One of my buddies just recently remembered how fantastic reading is and how great books are and was looking for a new book to read. As I am a nice person who happens to live very close to a library and actually has a library card, I offered to pick up the searched for book, The Mortal Instruments: City of Bones (Young Adult 485 pages) by Cassandra Clare. Since I wasn’t able to deliver the book to my buddy until Monday, I took some time over the weekend to read it myself. That way, we would have something to talk about in between sessions at the rock climbing gyms.
“When Clary Fray heads out to the Pandemonium Club in New York City, she hardly expects to witness a murder – much less a murder committed by three teenagers covered with strange tattoos and brandishing bizarre weapons. Then the body disappears into thin air. It’s hard to call the police when the murderers are invisible to everyone else and when there is nothing – not even a smear of blood – to show that a boy has died. Or was he a boy? This is Clary’s first meeting with the Shadowhunters, warriors dedicated to ridding the earth of demons. It’s also her first encounter with Jace, a Shadowhunter who looks a little like an angel and acts a lot like a jerk. Within twenty-four hours Clary is pulled into Jace’s world with a vengeance, when her mother disappears and Clary herself is attacked by a demon. But why would demons be interested in ordinary people like Clary and her mother? And how did Clary suddenly get the Sight? The Shadowhunters would like to know …”
If you haven’t read this book and you want to be surprised by anything that happens, I suggest you stop reading this review because I am going to spoil absolutely everything that happened in this book.

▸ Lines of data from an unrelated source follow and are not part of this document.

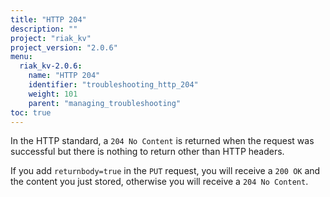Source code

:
 ```yaml
---
title: "HTTP 204"
description: ""
project: "riak_kv"
project_version: "2.0.6"
menu:
  riak_kv-2.0.6:
    name: "HTTP 204"
    identifier: "troubleshooting_http_204"
    weight: 101
    parent: "managing_troubleshooting"
toc: true
---
```


In the HTTP standard, a `204 No Content` is returned when the request was successful but there is nothing to return other than HTTP headers.

If you add `returnbody=true` in the `PUT` request, you will receive a `200 OK` and the content you just stored, otherwise you will receive a `204 No Content`.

I’m going to start off by saying that this book didn’t seem to be anything really unique that I haven’t already read before. This felt like a lot of the same young adult books that I’ve seen on the market in so many different places. There’s brooding/moody teenagers who are somehow trained in specialty things that involve a world “grownups” and “adults” are somehow oblivious to, or if people other than this select group of teenagers do know about this world, they are distinctly unhelpful. A lot of young adult stories also love to have incompetent adults, which lends itself well to unusually talented teenagers. Part of it is probably wish-fulfillment where a lot of readers at that age probably want to imagine being powerful and talented and secretly knowing better than the adults in their lives. I admit that there was a good portion of my life when I always sort of wished that someone would come along like Professor Xavier and tell me I was special so I could be a super hero. It never happened and I learned how to be pretty spectacular all on my own through hard work and tenacity so I very much understand the draw of wanting to be unique and have the power to save the world.
I’m also exhausted of these teenage chicks being attractive and not thinking they are. How about having characters who aren’t “traditionally” attractive and are actually NOT “traditionally” attractive instead of just having a poor self-image? I am also less likely to believe that these teenagers are both extremely attractive and a fully capable artists at the young age of 16? Really? When I was 16, I was oblivious to everything. To be fair, I’m in my late 30s and I’m still oblivious to everything. I’m just tired of people who are naturally beautiful and talented instead of people who have to study and work for extended periods of time to be either, let alone both. Most of the talented artists I know have studied their craft most of their lives and it is truly a lifelong pursuit for them.
One of the other things common to young adult books are the weird love triangles where one of the guys is super talented and hot but there’s also the “normal” guy who is terribly in love with the main chick. The chick is somehow oblivious to how the “normal” guy feels about her, but she is astute enough to find the token gay guy who is in love with one of the guys who is totally into the chick. There’s also some random hot chick that is supposed to somehow be competition for the affections of one (or both) of the guys interested in the lead chick. And it’s all so … just done. It’s not unique. Clary spends most of the book discussing people’s bodies and the way they move in very vivid detail and it seems so bizarre to me, like talking about how people’s muscles move under their shirts. Most of the book seemed overly, pointlessly, annoyingly sexual to me.
The book also had the standard “family” plot twists where the main character’s lineage is actually special and the main character isn’t normal at all. I had Clary pegged on page 78 that she was going to wind up being this guy Valentine’s kid. It just happens that Valentine, the biggest bad out there, hasn’t been seen or heard of in sixteen years? And it just so also happens that Clary is sixteen years old? Really? I think it was somewhere in the middle of the book where I first had the idea that Jace was probably Clary’s brother. I think it was the constant references to his hair.
Speaking of Jace, the guy was kind of a total jerk throughout the entire book and I never thought he was charming. And his personality shift at the very end where he went from being self-assured and determined to being Valentine’s puppet just because they were related was unrealistic at best.
Overall, I’d say that this book is probably a high one or a very low two on my rating scale. I’m glad I borrowed it from the library, as it’s not really a book I feel the need to own. I probably wouldn’t read it again and while the book wasn’t terrible, it wasn’t great, either. I’m not going to run out and find the next book in the series. I might read the next book at some point, but it isn’t very high on any of my priority lists.
Clare, Cassandra. The Mortal Instruments: City of Bones. New York: Margaret K. McElderry Books, 2007.